4 This relation, with outcomes as relata, is not to be confused with the “equal suffering” relation, with states of persons, or possibly of groups of persons (see section 4), as relata.

5 Larry Temkin (Reference Temkin1996) and Stuart Rachels (Reference Rachels1998) have proposed well-known alleged counterexamples to the transitivity of “better than”. These examples may be thought to cast doubt also on the general transitivity of “contains less suffering than”. We doubt this, but even if they do, they do not indicate that this relation fails to be transitive in Drops of Water. Rachels’ and Temkin's examples crucially involve two different aspects, which together determine the amount of pain or suffering in a certain outcome. This is not the case in Drops of Water. (Luke Elson has pointed out that if the value of an outcome is determined not only by the total amount of suffering, but also by how the suffering is distributed among individuals, this might give rise to plausible counterexamples to the transitivity of “better than” among outcomes. But this would not threaten Transitivity, since this principle does not concern betterness.)

6 We are grateful to Elliott Thornley for suggesting this defense of No Small Improvement.

7 By “a group's suffering” we simply mean the suffering of the relevant individuals taken together. The phrase is not intended to involve a commitment to some collective entity with a consciousness of its own.
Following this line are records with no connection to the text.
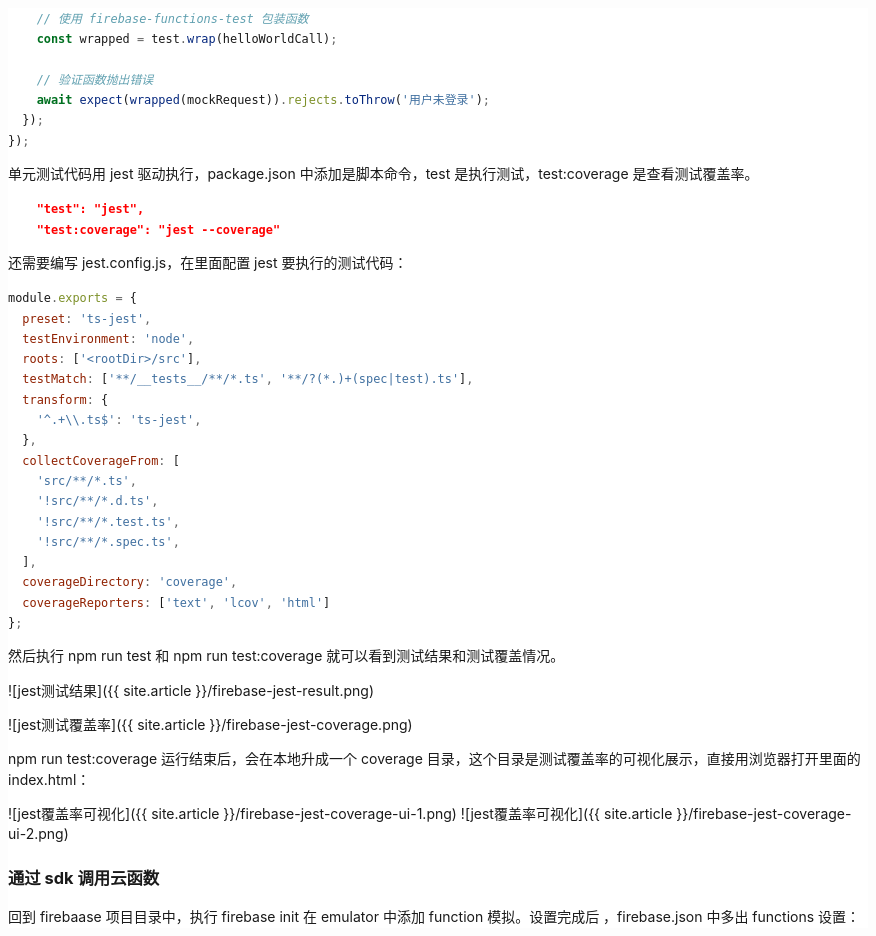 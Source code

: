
 ```ts
    // 使用 firebase-functions-test 包装函数
    const wrapped = test.wrap(helloWorldCall);

    // 验证函数抛出错误
    await expect(wrapped(mockRequest)).rejects.toThrow('用户未登录');
  });
});
```

单元测试代码用 jest 驱动执行，package.json 中添加是脚本命令，test 是执行测试，test:coverage 是查看测试覆盖率。

```json
    "test": "jest",
    "test:coverage": "jest --coverage"
```

还需要编写 jest.config.js，在里面配置 jest 要执行的测试代码：

```js
module.exports = {
  preset: 'ts-jest',
  testEnvironment: 'node',
  roots: ['<rootDir>/src'],
  testMatch: ['**/__tests__/**/*.ts', '**/?(*.)+(spec|test).ts'],
  transform: {
    '^.+\\.ts$': 'ts-jest',
  },
  collectCoverageFrom: [
    'src/**/*.ts',
    '!src/**/*.d.ts',
    '!src/**/*.test.ts',
    '!src/**/*.spec.ts',
  ],
  coverageDirectory: 'coverage',
  coverageReporters: ['text', 'lcov', 'html']
};
```

然后执行 npm run test 和 npm run test:coverage 就可以看到测试结果和测试覆盖情况。

![jest测试结果]({{ site.article }}/firebase-jest-result.png)

![jest测试覆盖率]({{ site.article }}/firebase-jest-coverage.png)

npm run test:coverage 运行结束后，会在本地升成一个 coverage 目录，这个目录是测试覆盖率的可视化展示，直接用浏览器打开里面的 index.html：

![jest覆盖率可视化]({{ site.article }}/firebase-jest-coverage-ui-1.png)
![jest覆盖率可视化]({{ site.article }}/firebase-jest-coverage-ui-2.png)

### 通过 sdk 调用云函数

回到 firebaase 项目目录中，执行 firebase init 在 emulator 中添加 function 模拟。设置完成后 ，firebase.json 中多出 functions 设置：


[1]: https://www.lijiaocn.com "李佶澳的博客"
Note that the group's degree of suffering need not thereby equal the sum of the individuals’ respective degrees of suffering.

8 By a “disjoint” subgroup, we mean a subgroup not including the individual whose suffering is relieved.
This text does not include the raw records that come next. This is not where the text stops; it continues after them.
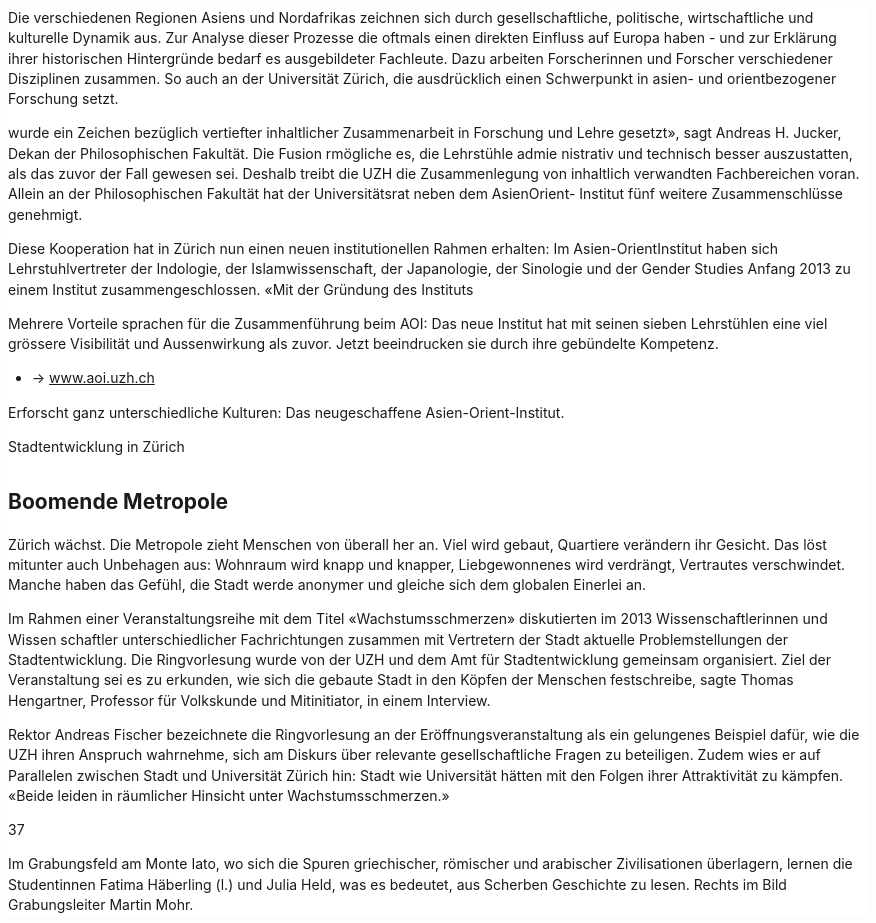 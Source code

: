 Die verschiedenen Regionen Asiens und Nordafrikas zeichnen sich durch gesellschaftliche,  politische,  wirtschaftliche  und  kulturelle  Dynamik aus.  Zur  Analyse  dieser  Prozesse  die  oftmals  einen  direkten  Einfluss auf  Europa haben - und zur Erklärung ihrer historischen Hintergründe bedarf  es  ausgebildeter  Fachleute. Dazu  arbeiten  Forscherinnen  und Forscher  verschiedener  Disziplinen zusammen. So auch an der Universität  Zürich,  die  ausdrücklich  einen Schwerpunkt in asien- und orientbezogener Forschung setzt.

wurde ein Zeichen bezüglich vertiefter  inhaltlicher  Zusammenarbeit  in Forschung und Lehre gesetzt», sagt Andreas H. Jucker, Dekan der Philosophischen Fakultät. Die Fusion rmögliche es, die Lehrstühle admie nistrativ und technisch besser auszustatten, als das zuvor der Fall gewesen sei.  Deshalb treibt die UZH die Zusammenlegung  von  inhaltlich  verwandten Fachbereichen voran. Allein an der Philosophischen Fakultät hat der Universitätsrat neben dem AsienOrient- Institut fünf weitere Zusammenschlüsse genehmigt.

Diese  Kooperation  hat  in  Zürich nun  einen  neuen  institutionellen Rahmen erhalten: Im Asien-OrientInstitut haben sich Lehrstuhlvertreter der Indologie, der Islamwissenschaft, der  Japanologie,  der  Sinologie  und der Gender Studies Anfang 2013 zu einem  Institut  zusammengeschlossen. «Mit der Gründung des Instituts

Mehrere Vorteile sprachen für die Zusammenführung  beim  AOI:  Das neue  Institut  hat  mit  seinen  sieben Lehrstühlen eine viel grössere Visibilität  und  Aussenwirkung als zuvor. Jetzt beeindrucken sie durch ihre gebündelte Kompetenz.

- → www.aoi.uzh.ch

Erforscht ganz unterschiedliche Kulturen: Das neugeschaffene Asien-Orient-Institut.





Stadtentwicklung in Zürich

## Boomende Metropole

Zürich wächst. Die Metropole zieht Menschen von überall her an. Viel wird gebaut,  Quartiere  verändern ihr Gesicht. Das löst mitunter auch Unbehagen  aus:  Wohnraum  wird knapp und knapper, Liebgewonnenes wird  verdrängt,  Vertrautes verschwindet.  Manche  haben  das Gefühl, die Stadt werde anonymer und  gleiche sich dem  globalen Einerlei an.

Im Rahmen einer Veranstaltungsreihe  mit  dem  Titel  «Wachstumsschmerzen» diskutierten im 2013 Wissenschaftlerinnen und   Wissen  schaftler unterschiedlicher Fachrichtungen  zusammen  mit  Vertretern der Stadt aktuelle Problemstellungen der Stadtentwicklung. Die Ringvorlesung wurde von der UZH und dem Amt für Stadtentwicklung gemeinsam organisiert. Ziel der Veranstaltung sei es zu erkunden, wie sich die gebaute Stadt in den Köpfen der  Menschen  festschreibe,  sagte Thomas Hengartner, Professor für Volkskunde und Mitinitiator, in einem Interview.

Rektor Andreas Fischer bezeichnete die Ringvorlesung an der Eröffnungsveranstaltung  als  ein  gelungenes  Beispiel  dafür,  wie  die UZH ihren Anspruch wahrnehme, sich am Diskurs über relevante gesellschaftliche Fragen zu beteiligen. Zudem wies er auf Parallelen zwischen Stadt und Universität Zürich hin: Stadt wie Universität hätten mit den  Folgen  ihrer  Attraktivität  zu kämpfen. «Beide leiden in räumlicher  Hinsicht  unter  Wachstumsschmerzen.»

37

Im Grabungsfeld am Monte Iato, wo sich die Spuren griechischer, römischer und arabischer Zivilisationen überlagern, lernen die Studentinnen Fatima Häberling (l.) und Julia Held, was es bedeutet, aus Scherben Geschichte zu lesen. Rechts im Bild Grabungsleiter Martin Mohr.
9 Of course, the implication is not appealing to those who would want to argue, on the basis of No Small Improvement, against the claim that there is a moral reason to contribute. See, e.g., Sinnott-Armstrong (Reference Sinnott-Armstrong, Sinnott-Armstrong and Howarth2005).

10 That the group as a whole receives more water in X than in Y may not be a necessary condition for it to suffer less in X than in Y.

11 Gunnar Björnsson has objected that he finds it unclear whether O2 contains less suffering than O1, even granted that Dee suffers less in O2 and that Ed suffers equally in the two outcomes. In our view, however, Pareto (and hence Revised Pareto) is compelling in two-person cases.

12 Our argument presupposes, however, that the interval of indeterminacy is smaller than the distance between 0 and its lower bound.

13 Earlier versions of this article were presented at the University of Reading in December 2020, and at Uppsala University in January 2021. We are grateful to the participants for their helpful comments. Special thanks are due to Luke Elson and Elliott Thornley. Gunnar Björnsson, Mattias Gunnemyr, and three anonymous reviewers have also provided valuable comments. Further, we wish to acknowledge financial support from Vetenskapsrådet's Grants 2018-01361 (Carlson and Johansson) and 2016-01531 (Carlson).